The muscarinic receptors in human bladder are M2 (80%) and M3 (20%). The M3 receptor, despite being less prevalent, has been denoted as the main receptor, following cholinergic activation, responsible for the contraction of bladder’s smooth muscles [5, 6]. Therefore, antimuscarinic agents are considered the drug of choice for OAB symptomatic treatment. Their mechanism of action is simply blockade of muscarinic receptors resulting in significantly reduced involuntary bladder contractions, leading to better bladder filling and reduced urinary incontinence [7]. Darifenacin hydrobromide (DRF) is a selective potent M3 antagonist, a potentially effective antimuscarinic with enhanced tolerability and reduced safety problems caused by blockade of other non-related muscarinic receptor subtypes [8]. Darifenacin, being very lipophilic, had slow dissolution rate and consequently poor oral bioavailability [9]. Darifenacin was formulated as liposome [10], nanostructured lipid carrier [11], self-emulsifying drug delivery system [12], and β-cyclodextrin inclusion complex buccal films [13] in order to enhance its bioavailability. Best to our knowledge it was not prepared as self-assembled liquid crystal cubic nanoparticles.

Self-assembled liquid crystal cubic nanoparticles (LCCN) introduce a shifted paradigm regarding the newly emerging bi-continuous liquid crystalline nanoparticles known as “cubosomes” which tend to embrace an infinite periodic minimal surfaces contortion distinguished with its zero curvature [14, 15]. Cubic nanoparticles are commonly prepared using glyceryl monooleate (GMO) and Pluronic F127 using homogenizers or ultrasonication to provide high energy input [16,17,18]. Conventional techniques are difficult to scale up and posing risk of disrupting the cubic arrangement due to excessive energy input [19]. LCCN are considered the anhydrous precursor formulated using a hydrotrope which upon mixing with aqueous medium transform to their counterpart cubosomes with minimal energy input, thus presenting a more stable and versatile alternative technique of preparation [20]. Drugs loaded in cubosomes displayed a sustained release pattern due to the composite diffusion pathway caused by the offered large interfacial area. Also, the lipid backbone monoolein is biocompatible, bioadhesive, and digestible as it is subjected to lipolysis [21, 22].

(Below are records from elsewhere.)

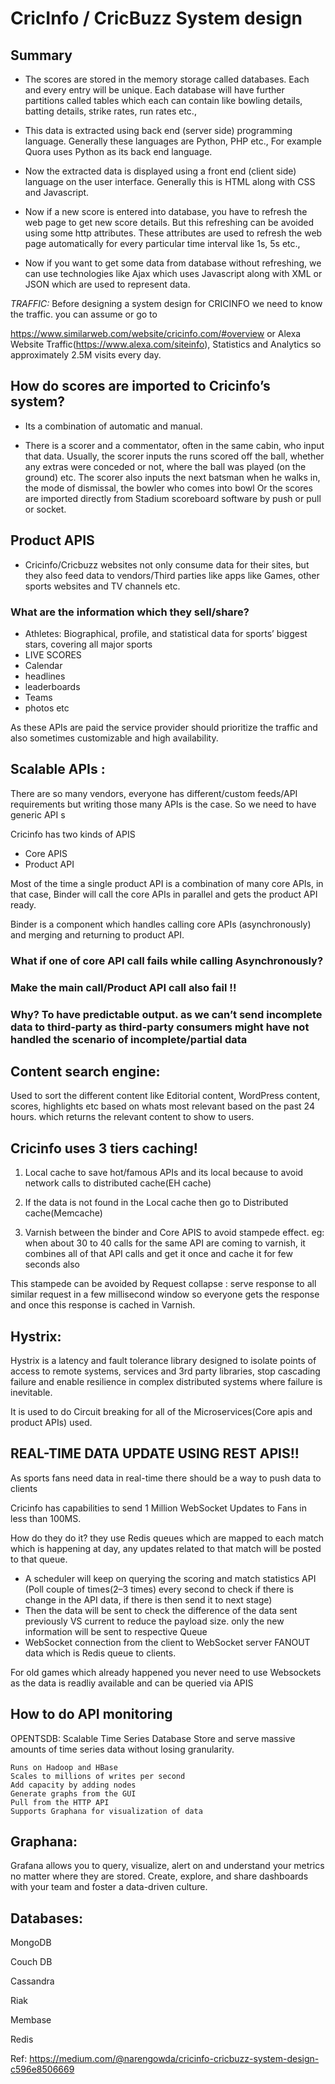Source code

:# CricInfo / CricBuzz System design

## Summary

*    The scores are stored in the memory storage called databases. Each and every entry will be unique. Each database will have further partitions called tables which each can contain like bowling details, batting details, strike rates, run rates etc.,
 
*   This data is extracted using back end (server side) programming language. Generally these languages are Python, PHP etc., For example Quora uses Python as its back end language.

*    Now the extracted data is displayed using a front end (client side) language on the user interface. Generally this is HTML along with CSS and Javascript.

*    Now if a new score is entered into database, you have to refresh the web page to get new score details. But this refreshing can be avoided using some http attributes. These attributes are used to refresh the web page automatically for every particular time interval like 1s, 5s etc.,
 
*   Now if you want to get some data from database without refreshing, we can use technologies like Ajax which uses Javascript along with XML or JSON which are used to represent data.


*TRAFFIC:* Before designing a system design for CRICINFO we need to know the traffic. you can assume or go to

https://www.similarweb.com/website/cricinfo.com/#overview or Alexa Website Traffic(https://www.alexa.com/siteinfo), Statistics and Analytics
so approximately 2.5M visits every day.


## How do scores are imported to Cricinfo’s system?

* Its a combination of automatic and manual.

* There is a scorer and a commentator, often in the same cabin, who input that data. Usually, the scorer inputs the runs scored off the ball, whether any extras were conceded or not, where the ball was played (on the ground) etc. The scorer also inputs the next batsman when he walks in, the mode of dismissal, the bowler who comes into bowl
    Or the scores are imported directly from Stadium scoreboard software by push or pull or socket.

## Product APIS

* Cricinfo/Cricbuzz websites not only consume data for their sites, but they also feed data to vendors/Third parties like apps like Games, other sports websites and TV channels etc.

### What are the information which they sell/share?
*    Athletes: Biographical, profile, and statistical data for sports’ biggest stars, covering all major sports
*    LIVE SCORES
*    Calendar
*    headlines
*    leaderboards
*    Teams
*    photos etc

As these APIs are paid the service provider should prioritize the traffic and also sometimes customizable and high availability.

## Scalable APIs :

There are so many vendors, everyone has different/custom feeds/API requirements but writing those many APIs is the case. So we need to have generic API s

Cricinfo has two kinds of APIS

*    Core APIS
*    Product API

Most of the time a single product API is a combination of many core APIs, in that case, Binder will call the core APIs in parallel and gets the product API ready.

Binder is a component which handles calling core APIs (asynchronously) and merging and returning to product API.

### What if one of core API call fails while calling Asynchronously?

### Make the main call/Product API call also fail !!

### Why? To have predictable output. as we can’t send incomplete data to third-party as third-party consumers might have not handled the scenario of incomplete/partial data

## Content search engine:

Used to sort the different content like Editorial content, WordPress content, scores, highlights etc based on whats most relevant based on the past 24 hours. which returns the relevant content to show to users.


## Cricinfo uses 3 tiers caching!

1. Local cache to save hot/famous APIs and its local because to avoid network calls to distributed cache(EH cache)

2. If the data is not found in the Local cache then go to Distributed cache(Memcache)

3. Varnish between the binder and Core APIS to avoid stampede effect. eg: when about 30 to 40 calls for the same API are coming to varnish, it combines all of that API calls and get it once and cache it for few seconds also

This stampede can be avoided by Request collapse : serve response to all similar request in a few millisecond window so everyone gets the response and once this response is cached in Varnish.

## Hystrix:

Hystrix is a latency and fault tolerance library designed to isolate points of access to remote systems, services and 3rd party libraries, stop cascading failure and enable resilience in complex distributed systems where failure is inevitable.

It is used to do Circuit breaking for all of the Microservices(Core apis and product APIs) used.

## REAL-TIME DATA UPDATE USING REST APIS!!

As sports fans need data in real-time there should be a way to push data to clients

Cricinfo has capabilities to send 1 Million WebSocket Updates to Fans in less than 100MS.

How do they do it? they use Redis queues which are mapped to each match which is happening at day, any updates related to that match will be posted to that queue.

*    A scheduler will keep on querying the scoring and match statistics API
    (Poll couple of times(2–3 times) every second to check if there is change in the API data, if there is then send it to next stage)
*    Then the data will be sent to check the difference of the data sent previously VS current to reduce the payload size. only the new information will be sent to respective Queue
*    WebSocket connection from the client to WebSocket server FANOUT data which is Redis queue to clients.

For old games which already happened you never need to use Websockets as the data is readliy available and can be queried via APIS

## How to do API monitoring

OPENTSDB: Scalable Time Series Database Store and serve massive amounts of time series data without losing granularity.

    Runs on Hadoop and HBase
    Scales to millions of writes per second
    Add capacity by adding nodes
    Generate graphs from the GUI
    Pull from the HTTP API
    Supports Graphana for visualization of data

## Graphana:

Grafana allows you to query, visualize, alert on and understand your metrics no matter where they are stored. Create, explore, and share dashboards with your team and foster a data-driven culture.

## Databases:

MongoDB

Couch DB

Cassandra

Riak

Membase

Redis

Ref: https://medium.com/@narengowda/cricinfo-cricbuzz-system-design-c596e8506669


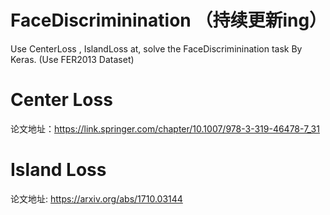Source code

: # FaceDiscriminination （持续更新ing）
Use CenterLoss , IslandLoss at, solve the FaceDiscriminination task By Keras. (Use FER2013 Dataset)


# Center Loss

论文地址：https://link.springer.com/chapter/10.1007/978-3-319-46478-7_31

# Island Loss

论文地址: https://arxiv.org/abs/1710.03144

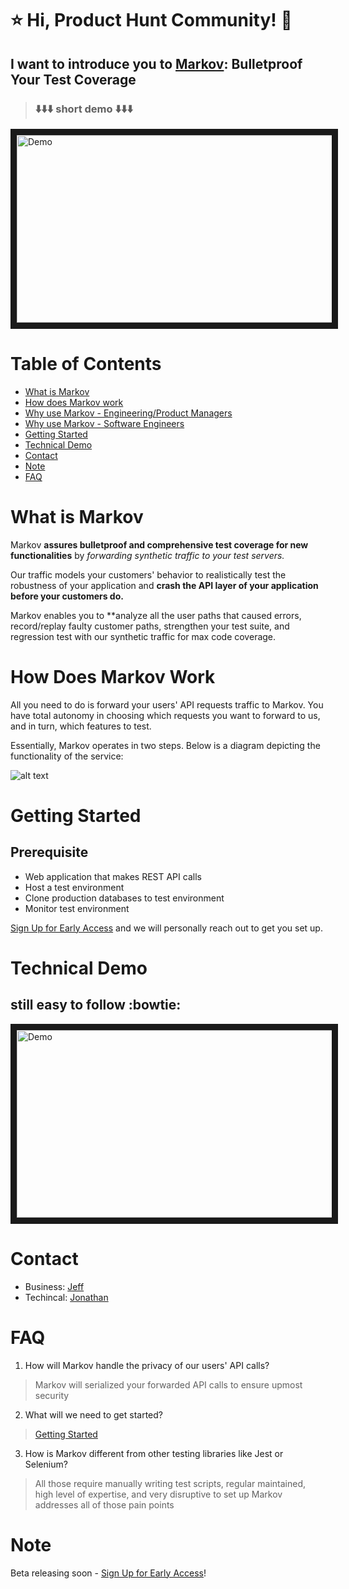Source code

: # :star: Hi, Product Hunt Community! :clap:

## I want to introduce you to [Markov][5]: Bulletproof Your Test Coverage


> ### :arrow_down::arrow_down::arrow_down: short demo :arrow_down::arrow_down::arrow_down:
<a href="https://www.youtube.com/watch?v=QEU4EkpiLjA&feature=youtu.be" target="_blank"><img src="https://github.com/jz674/Markov_Documentation/blob/main/assets/undraw_media_player_ylg8.svg" 
alt="Demo" width="1000" height="300" border="10" /></a>

# Table of Contents
- [What is Markov](#what-is-markov)
- [How does Markov work](#how-does-markov-work)
- [Why use Markov - Engineering/Product Managers](#why-use-markov---engineeringproduct-managers)
- [Why use Markov - Software Engineers](#why-use-markov---software-engineers)
- [Getting Started](#getting-started)
- [Technical Demo](#technical-demo)
- [Contact](#contact)
- [Note](#note)
- [FAQ](#faq)

# What is Markov
Markov **assures bulletproof and comprehensive test coverage for new functionalities** by *forwarding synthetic traffic to your test servers.* 

Our traffic models your customers' behavior to realistically test the robustness of your application and **crash the API layer of your application before your customers do.**

Markov enables you to **analyze all the user paths that caused errors, record/replay faulty customer paths, strengthen your test suite, and regression test with our synthetic traffic for max code coverage.

# How Does Markov Work
All you need to do is forward your users' API requests traffic to Markov. You have total autonomy in choosing which requests you want to forward to us, and in turn, which features to test.

Essentially, Markov operates in two steps. Below is a diagram depicting the functionality of the service:

![alt text](https://github.com/jz674/Markov_Documentation/blob/main/assets/Intro_diagram.png)

# Getting Started
## Prerequisite
- Web application that makes REST API calls
- Host a test environment
- Clone production databases to test environment
- Monitor test environment

[Sign Up for Early Access][3] and we will personally reach out to get you set up. 

# Technical Demo
## still easy to follow :bowtie:
<a href="https://youtu.be/hOGrlItFLos" target="_blank"><img src="https://github.com/jz674/Markov_Documentation/blob/main/assets/undraw_media_player_ylg8.svg" 
alt="Demo" width="1000" height="300" border="10" /></a>

# Contact
- Business: [Jeff][7]
- Techincal: [Jonathan][8]

# FAQ
1. How will Markov handle the privacy of our users' API calls?
> Markov will serialized your forwarded API calls to ensure upmost security

2. What will we need to get started?
> [Getting Started](#getting-started)

3. How is Markov different from other testing libraries like Jest or Selenium?
> All those require manually writing test scripts, regular maintained, high level of expertise, and very disruptive to set up
Markov addresses all of those pain points

# Note
Beta releasing soon - [Sign Up for Early Access][3]!

[1]: https://www.scnsoft.com/blog/what-is-regression-testing-short-overview/ "regression test" 
[2]: https://medium.com/katalon-studio/introduction-to-api-testing-complete-guide-for-newbie-426eac6edb4d/ "API request traffic" 
[3]: https://markov.run/ "Request Early Access" 
[4]: https://www.youtube.com/watch?v=hv1AR6asbtA "UI"
[5]: https://markov.run/ "Markov" 
[6]: https://raygun.com/blog/synthetic-testing/ "synthetic users"
[7]: https://www.linkedin.com/in/jz674/ "Jeff"
[8]: https://www.linkedin.com/in/jto98/ "Jonathan"
[9]: https://smartbear.com/learn/performance-monitoring/what-is-synthetic-monitoring/ "synthetic monitor"

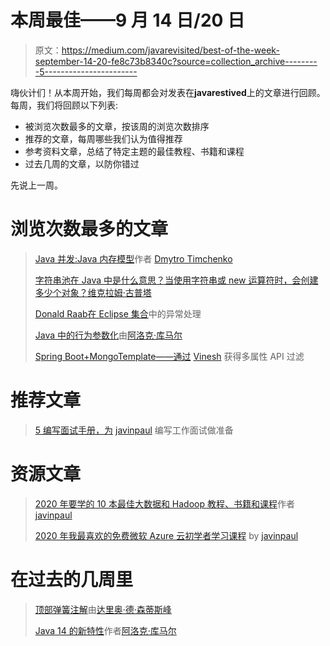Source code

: # 本周最佳——9 月 14 日/20 日

> 原文：<https://medium.com/javarevisited/best-of-the-week-september-14-20-fe8c73b8340c?source=collection_archive---------5----------------------->

嗨伙计们！从本周开始，我们每周都会对发表在**javarestived**上的文章进行回顾。每周，我们将回顾以下列表:

*   被浏览次数最多的文章，按该周的浏览次数排序
*   推荐的文章，每周哪些我们认为值得推荐
*   参考资料文章，总结了特定主题的最佳教程、书籍和课程
*   过去几周的文章，以防你错过

先说上一周。

# 浏览次数最多的文章

> [Java 并发:Java 内存模型](/javarevisited/java-concurrency-java-memory-model-96e3ac36ec6b)作者 [Dmytro Timchenko](https://medium.com/u/b2ed152fefdb?source=post_page-----fe8c73b8340c--------------------------------)
> 
> [字符串池在 Java 中是什么意思？当使用字符串或 new 运算符时，会创建多少个对象？维克拉姆·古普塔](/javarevisited/what-does-string-pool-mean-in-java-414c725fbd59)
> 
> [Donald Raab](/javarevisited/exception-handling-in-eclipse-collections-9e37a68fc6a9)[在 Eclipse 集合](https://medium.com/u/df39b86e9f04?source=post_page-----fe8c73b8340c--------------------------------)中的异常处理
> 
> [Java 中的行为参数化](/javarevisited/behavior-parameterization-in-java-741591461622)由[阿洛克·库马尔](https://medium.com/u/b36364fa6d77?source=post_page-----fe8c73b8340c--------------------------------)
> 
> [Spring Boot+MongoTemplate——通过](/javarevisited/spring-boot-mongo-template-best-get-api-filtering-with-multiple-properties-13c68de5ae02) [Vinesh](https://medium.com/u/40b8b42560be?source=post_page-----fe8c73b8340c--------------------------------) 获得多属性 API 过滤

# 推荐文章

> [5 编写面试手册，为](/javarevisited/5-coding-interview-books-to-prepare-for-programming-job-interviews-d8f63348afaf) [javinpaul](https://medium.com/u/bb36d8439904?source=post_page-----fe8c73b8340c--------------------------------) 编写工作面试做准备

# 资源文章

> [2020 年要学的 10 本最佳大数据和 Hadoop 教程、书籍和课程](/javarevisited/10-best-big-data-and-hadoop-tutorials-books-and-courses-to-learn-in-2020-aaca8cfccb80)作者 [javinpaul](https://medium.com/u/bb36d8439904?source=post_page-----fe8c73b8340c--------------------------------)
> 
> [2020 年我最喜欢的免费微软 Azure 云初学者学习课程](/javarevisited/my-favorite-free-microsoft-azure-cloud-courses-for-beginners-to-learn-in-2020-3418524bb531) by [javinpaul](https://medium.com/u/bb36d8439904?source=post_page-----fe8c73b8340c--------------------------------)

# 在过去的几周里

> [顶部弹簧注解](/javarevisited/top-spring-annotations-4f691babe458)由[达里奥·德·森蒂斯峰](https://medium.com/u/16b3e1182e6b?source=post_page-----fe8c73b8340c--------------------------------)
> 
> [Java 14 的新特性](/javarevisited/what-is-new-in-java-14-39b164ee9c45)作者[阿洛克·库马尔](https://medium.com/u/b36364fa6d77?source=post_page-----fe8c73b8340c--------------------------------)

Self-assembled LCCN provide an excellent oral delivery carrier for hydrophobic drugs. As a lyotropic system, they can accommodate hydrophobic drugs in a solubilized state within their lipid bilayers [23]. Additionally, they can retain such solubilized state without drug precipitation even after their digestion by intestinal lipases since the cubic phase is isotropic. Also, they enhance drug absorption by prolonging the drug contact time with intestinal membrane as they are bioadhesive. Moreover, cubic nanoparticles provided enhanced transdermal and transmucosal delivery which could be expected to be mimicked in oral delivery as well [24].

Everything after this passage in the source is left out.